Summary form only given. Field emitters, either in metallic or carbon-based form are of great interest for displays, sensors, microwave, terahertz and free electron laser applications amongst others. Since at high current densities, the individual emission sites, which are only of nm² dimensions can heat significantly above room temperature, we performed a systematic evaluation of nanocrystalline graphite/carbon nanotube emitters ranging from room temperature to 1000°C. The emitter material, which was deposited on a 1 cm × 1 cm silicon chip was placed on a custom made heater. The anode, consisting of a 1.625 mm diameter copper rod was placed 250 μm above the emitter material. Current measurements were taken from 10 μA to 500 μA at 20, 200, 400, 600, 800 and 1000°C. Short-term current fluctuations were also recorded. The maximum current density obtained is 35 mA/cm². For this experiment, we did not test at higher current densities to avoid potential damage of the emitter. At a current of 10 μA, the extraction field is 8 V/μm and increased to about 13 V/μm at 500 μA. The measurements were performed at an initial pressure of 1 × 10^-6 Torr which increased by an order of magnitude at temperatures exceeding 600°C due to out-gassing of the heater. From the Fowler-Nordheim plots we conclude that emission is strictly field emission over the entire temperature range without any indication of thermally assisted field emission at elevated temperatures.

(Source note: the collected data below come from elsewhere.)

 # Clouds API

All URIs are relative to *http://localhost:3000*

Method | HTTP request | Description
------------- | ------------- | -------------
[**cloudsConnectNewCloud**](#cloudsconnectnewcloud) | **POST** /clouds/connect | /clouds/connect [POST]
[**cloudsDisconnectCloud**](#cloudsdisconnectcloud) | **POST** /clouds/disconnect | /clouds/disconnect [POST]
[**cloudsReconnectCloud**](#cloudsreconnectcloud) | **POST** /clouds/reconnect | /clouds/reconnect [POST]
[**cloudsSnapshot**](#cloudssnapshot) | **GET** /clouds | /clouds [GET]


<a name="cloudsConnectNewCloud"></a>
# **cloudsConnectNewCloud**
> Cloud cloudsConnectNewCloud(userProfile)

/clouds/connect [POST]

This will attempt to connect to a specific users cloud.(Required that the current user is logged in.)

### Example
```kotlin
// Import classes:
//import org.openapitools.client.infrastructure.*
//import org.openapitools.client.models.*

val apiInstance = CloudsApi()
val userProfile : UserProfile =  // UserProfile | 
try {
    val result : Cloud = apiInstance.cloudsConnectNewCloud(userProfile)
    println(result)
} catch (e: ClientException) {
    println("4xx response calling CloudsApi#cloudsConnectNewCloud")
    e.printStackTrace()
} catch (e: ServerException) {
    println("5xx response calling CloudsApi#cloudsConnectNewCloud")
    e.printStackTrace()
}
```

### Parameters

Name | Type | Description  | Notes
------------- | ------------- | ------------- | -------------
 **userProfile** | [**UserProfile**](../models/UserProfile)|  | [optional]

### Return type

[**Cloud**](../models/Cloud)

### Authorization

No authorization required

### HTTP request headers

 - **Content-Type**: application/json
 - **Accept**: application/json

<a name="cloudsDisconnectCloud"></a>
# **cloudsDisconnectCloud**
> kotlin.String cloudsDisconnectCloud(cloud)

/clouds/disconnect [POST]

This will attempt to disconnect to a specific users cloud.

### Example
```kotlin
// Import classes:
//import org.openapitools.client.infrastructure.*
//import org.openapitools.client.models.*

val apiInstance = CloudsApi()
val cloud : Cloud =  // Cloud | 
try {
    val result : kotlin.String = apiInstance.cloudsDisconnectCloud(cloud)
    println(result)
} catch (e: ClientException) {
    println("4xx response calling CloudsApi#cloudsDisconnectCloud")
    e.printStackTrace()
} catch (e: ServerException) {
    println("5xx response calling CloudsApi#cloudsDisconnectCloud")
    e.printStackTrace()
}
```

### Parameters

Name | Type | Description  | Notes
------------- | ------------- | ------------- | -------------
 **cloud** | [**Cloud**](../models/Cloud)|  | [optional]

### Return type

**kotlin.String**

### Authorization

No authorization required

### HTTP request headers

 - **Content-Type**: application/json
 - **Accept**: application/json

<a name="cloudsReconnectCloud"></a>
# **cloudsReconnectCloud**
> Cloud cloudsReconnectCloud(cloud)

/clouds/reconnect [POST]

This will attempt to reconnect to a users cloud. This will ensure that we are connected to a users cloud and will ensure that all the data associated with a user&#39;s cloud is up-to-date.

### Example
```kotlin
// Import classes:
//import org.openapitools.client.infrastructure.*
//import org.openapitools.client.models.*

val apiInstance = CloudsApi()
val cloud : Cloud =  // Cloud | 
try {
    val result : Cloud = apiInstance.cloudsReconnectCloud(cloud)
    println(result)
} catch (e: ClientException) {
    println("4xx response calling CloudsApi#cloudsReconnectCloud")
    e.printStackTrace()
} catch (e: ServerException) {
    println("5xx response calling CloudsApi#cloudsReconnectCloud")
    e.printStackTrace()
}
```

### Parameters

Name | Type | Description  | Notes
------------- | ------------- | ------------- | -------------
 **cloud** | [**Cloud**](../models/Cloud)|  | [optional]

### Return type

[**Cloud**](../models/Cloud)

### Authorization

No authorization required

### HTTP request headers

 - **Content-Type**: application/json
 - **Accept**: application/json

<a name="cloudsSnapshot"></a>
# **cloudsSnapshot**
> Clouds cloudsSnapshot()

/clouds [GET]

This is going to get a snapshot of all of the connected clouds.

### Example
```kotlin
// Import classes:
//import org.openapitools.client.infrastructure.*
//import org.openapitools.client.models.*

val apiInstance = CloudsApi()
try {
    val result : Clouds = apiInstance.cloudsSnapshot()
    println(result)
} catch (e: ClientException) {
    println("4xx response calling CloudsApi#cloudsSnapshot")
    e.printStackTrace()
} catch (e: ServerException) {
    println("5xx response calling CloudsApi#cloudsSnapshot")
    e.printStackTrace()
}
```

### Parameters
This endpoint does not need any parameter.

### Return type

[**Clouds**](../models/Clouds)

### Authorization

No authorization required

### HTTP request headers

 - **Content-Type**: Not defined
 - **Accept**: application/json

The short-term current fluctuations ΔI/I recorded were 20 % and 0.8 % for I=10 μA and 500 μA at 20°C, respectively and decreased to 5 % and 0.4 % at I=10 μA and 500 μA at 800°C, respectively, even though the pressure increased by an order of magnitude. (Current fluctuations increase with pressure). An interesting observation was made during these - easurements. A bluish glow was observed right above the emitter surface for currents above 200 μA. This glow was not observed at the higher temperatures but could have been masked by the reddish glow of the emitter chip and the heater. In the talk, the data mentioned above and additional data will be reviewed in detail and we hope that we will be able to present the spectrum of this glow and be able to offer an explanation of its origin. Current fluctuations will also be presented as a function of pressure.